### Work to complete
Retype every line below precisely as it appears.

Stored entries:
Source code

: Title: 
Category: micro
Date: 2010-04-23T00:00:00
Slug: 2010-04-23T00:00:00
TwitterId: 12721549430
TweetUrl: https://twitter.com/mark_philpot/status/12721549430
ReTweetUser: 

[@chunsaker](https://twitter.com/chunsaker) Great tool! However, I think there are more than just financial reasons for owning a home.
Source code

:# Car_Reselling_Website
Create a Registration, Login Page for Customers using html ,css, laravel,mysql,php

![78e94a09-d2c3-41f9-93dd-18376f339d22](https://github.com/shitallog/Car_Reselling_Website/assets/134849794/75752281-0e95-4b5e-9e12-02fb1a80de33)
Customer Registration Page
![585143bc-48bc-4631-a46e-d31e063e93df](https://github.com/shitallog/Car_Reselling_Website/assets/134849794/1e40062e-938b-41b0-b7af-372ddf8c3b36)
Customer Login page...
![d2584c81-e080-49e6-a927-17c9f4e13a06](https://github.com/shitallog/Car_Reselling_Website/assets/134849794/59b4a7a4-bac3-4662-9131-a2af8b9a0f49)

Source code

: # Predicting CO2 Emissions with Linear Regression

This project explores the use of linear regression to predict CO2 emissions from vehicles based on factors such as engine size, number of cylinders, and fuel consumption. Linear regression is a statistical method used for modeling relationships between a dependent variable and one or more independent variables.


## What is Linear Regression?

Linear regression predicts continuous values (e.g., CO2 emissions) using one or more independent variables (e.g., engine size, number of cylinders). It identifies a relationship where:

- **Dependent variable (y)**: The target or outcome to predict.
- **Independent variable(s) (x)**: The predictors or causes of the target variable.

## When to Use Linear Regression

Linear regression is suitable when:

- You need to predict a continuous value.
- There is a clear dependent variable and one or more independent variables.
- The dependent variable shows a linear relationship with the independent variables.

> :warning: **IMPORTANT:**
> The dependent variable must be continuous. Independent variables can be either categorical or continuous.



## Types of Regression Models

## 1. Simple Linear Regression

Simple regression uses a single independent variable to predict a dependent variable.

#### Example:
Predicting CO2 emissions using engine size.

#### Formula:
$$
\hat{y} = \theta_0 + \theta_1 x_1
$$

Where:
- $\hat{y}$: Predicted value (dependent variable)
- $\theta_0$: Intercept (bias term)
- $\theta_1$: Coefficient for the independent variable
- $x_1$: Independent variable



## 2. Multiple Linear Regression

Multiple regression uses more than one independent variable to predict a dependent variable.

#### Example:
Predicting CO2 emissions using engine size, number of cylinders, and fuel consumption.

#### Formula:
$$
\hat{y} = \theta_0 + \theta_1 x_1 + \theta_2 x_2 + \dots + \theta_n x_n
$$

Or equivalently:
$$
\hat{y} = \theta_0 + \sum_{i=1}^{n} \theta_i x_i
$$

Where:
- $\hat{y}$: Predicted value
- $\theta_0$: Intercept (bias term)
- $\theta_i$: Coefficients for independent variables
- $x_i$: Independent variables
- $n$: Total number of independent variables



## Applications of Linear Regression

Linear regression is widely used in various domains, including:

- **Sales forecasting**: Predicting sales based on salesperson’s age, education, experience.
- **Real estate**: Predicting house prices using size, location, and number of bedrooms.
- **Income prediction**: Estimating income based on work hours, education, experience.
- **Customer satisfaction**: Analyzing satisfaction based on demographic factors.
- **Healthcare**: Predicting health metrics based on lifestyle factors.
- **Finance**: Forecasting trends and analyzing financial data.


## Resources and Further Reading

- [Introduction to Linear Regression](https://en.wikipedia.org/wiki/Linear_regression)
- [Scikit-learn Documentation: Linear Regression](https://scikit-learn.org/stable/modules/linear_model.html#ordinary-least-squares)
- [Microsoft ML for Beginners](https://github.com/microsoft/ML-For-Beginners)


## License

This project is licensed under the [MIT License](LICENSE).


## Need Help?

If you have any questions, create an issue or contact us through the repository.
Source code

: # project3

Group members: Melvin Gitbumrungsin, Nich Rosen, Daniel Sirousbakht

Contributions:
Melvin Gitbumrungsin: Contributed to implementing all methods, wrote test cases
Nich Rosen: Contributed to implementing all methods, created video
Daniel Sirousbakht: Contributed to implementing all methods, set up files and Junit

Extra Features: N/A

### Exercise answer
Source code

: Title: 
Category: micro
Date: 2010-04-23T00:00:00
Slug: 2010-04-23T00:00:00
TwitterId: 12721549430
TweetUrl: https://twitter.com/mark_philpot/status/12721549430
ReTweetUser: 

[@chunsaker](https://twitter.com/chunsaker) Great tool! However, I think there are more than just financial reasons for owning a home.
Source code

:# Car_Reselling_Website
Create a Registration, Login Page for Customers using html ,css, laravel,mysql,php

![78e94a09-d2c3-41f9-93dd-18376f339d22](https://github.com/shitallog/Car_Reselling_Website/assets/134849794/75752281-0e95-4b5e-9e12-02fb1a80de33)
Customer Registration Page
![585143bc-48bc-4631-a46e-d31e063e93df](https://github.com/shitallog/Car_Reselling_Website/assets/134849794/1e40062e-938b-41b0-b7af-372ddf8c3b36)
Customer Login page...
![d2584c81-e080-49e6-a927-17c9f4e13a06](https://github.com/shitallog/Car_Reselling_Website/assets/134849794/59b4a7a4-bac3-4662-9131-a2af8b9a0f49)

Source code

: # Predicting CO2 Emissions with Linear Regression

This project explores the use of linear regression to predict CO2 emissions from vehicles based on factors such as engine size, number of cylinders, and fuel consumption. Linear regression is a statistical method used for modeling relationships between a dependent variable and one or more independent variables.


## What is Linear Regression?

Linear regression predicts continuous values (e.g., CO2 emissions) using one or more independent variables (e.g., engine size, number of cylinders). It identifies a relationship where:

- **Dependent variable (y)**: The target or outcome to predict.
- **Independent variable(s) (x)**: The predictors or causes of the target variable.

## When to Use Linear Regression

Linear regression is suitable when:

- You need to predict a continuous value.
- There is a clear dependent variable and one or more independent variables.
- The dependent variable shows a linear relationship with the independent variables.

> :warning: **IMPORTANT:**
> The dependent variable must be continuous. Independent variables can be either categorical or continuous.



## Types of Regression Models

## 1. Simple Linear Regression

Simple regression uses a single independent variable to predict a dependent variable.

#### Example:
Predicting CO2 emissions using engine size.

#### Formula:
$$
\hat{y} = \theta_0 + \theta_1 x_1
$$

Where:
- $\hat{y}$: Predicted value (dependent variable)
- $\theta_0$: Intercept (bias term)
- $\theta_1$: Coefficient for the independent variable
- $x_1$: Independent variable



## 2. Multiple Linear Regression

Multiple regression uses more than one independent variable to predict a dependent variable.

#### Example:
Predicting CO2 emissions using engine size, number of cylinders, and fuel consumption.

#### Formula:
$$
\hat{y} = \theta_0 + \theta_1 x_1 + \theta_2 x_2 + \dots + \theta_n x_n
$$

Or equivalently:
$$
\hat{y} = \theta_0 + \sum_{i=1}^{n} \theta_i x_i
$$

Where:
- $\hat{y}$: Predicted value
- $\theta_0$: Intercept (bias term)
- $\theta_i$: Coefficients for independent variables
- $x_i$: Independent variables
- $n$: Total number of independent variables



## Applications of Linear Regression

Linear regression is widely used in various domains, including:

- **Sales forecasting**: Predicting sales based on salesperson’s age, education, experience.
- **Real estate**: Predicting house prices using size, location, and number of bedrooms.
- **Income prediction**: Estimating income based on work hours, education, experience.
- **Customer satisfaction**: Analyzing satisfaction based on demographic factors.
- **Healthcare**: Predicting health metrics based on lifestyle factors.
- **Finance**: Forecasting trends and analyzing financial data.


## Resources and Further Reading

- [Introduction to Linear Regression](https://en.wikipedia.org/wiki/Linear_regression)
- [Scikit-learn Documentation: Linear Regression](https://scikit-learn.org/stable/modules/linear_model.html#ordinary-least-squares)
- [Microsoft ML for Beginners](https://github.com/microsoft/ML-For-Beginners)


## License

This project is licensed under the [MIT License](LICENSE).


## Need Help?

If you have any questions, create an issue or contact us through the repository.
Source code

: # project3

Group members: Melvin Gitbumrungsin, Nich Rosen, Daniel Sirousbakht

Contributions:
Melvin Gitbumrungsin: Contributed to implementing all methods, wrote test cases
Nich Rosen: Contributed to implementing all methods, created video
Daniel Sirousbakht: Contributed to implementing all methods, set up files and Junit

Extra Features: N/A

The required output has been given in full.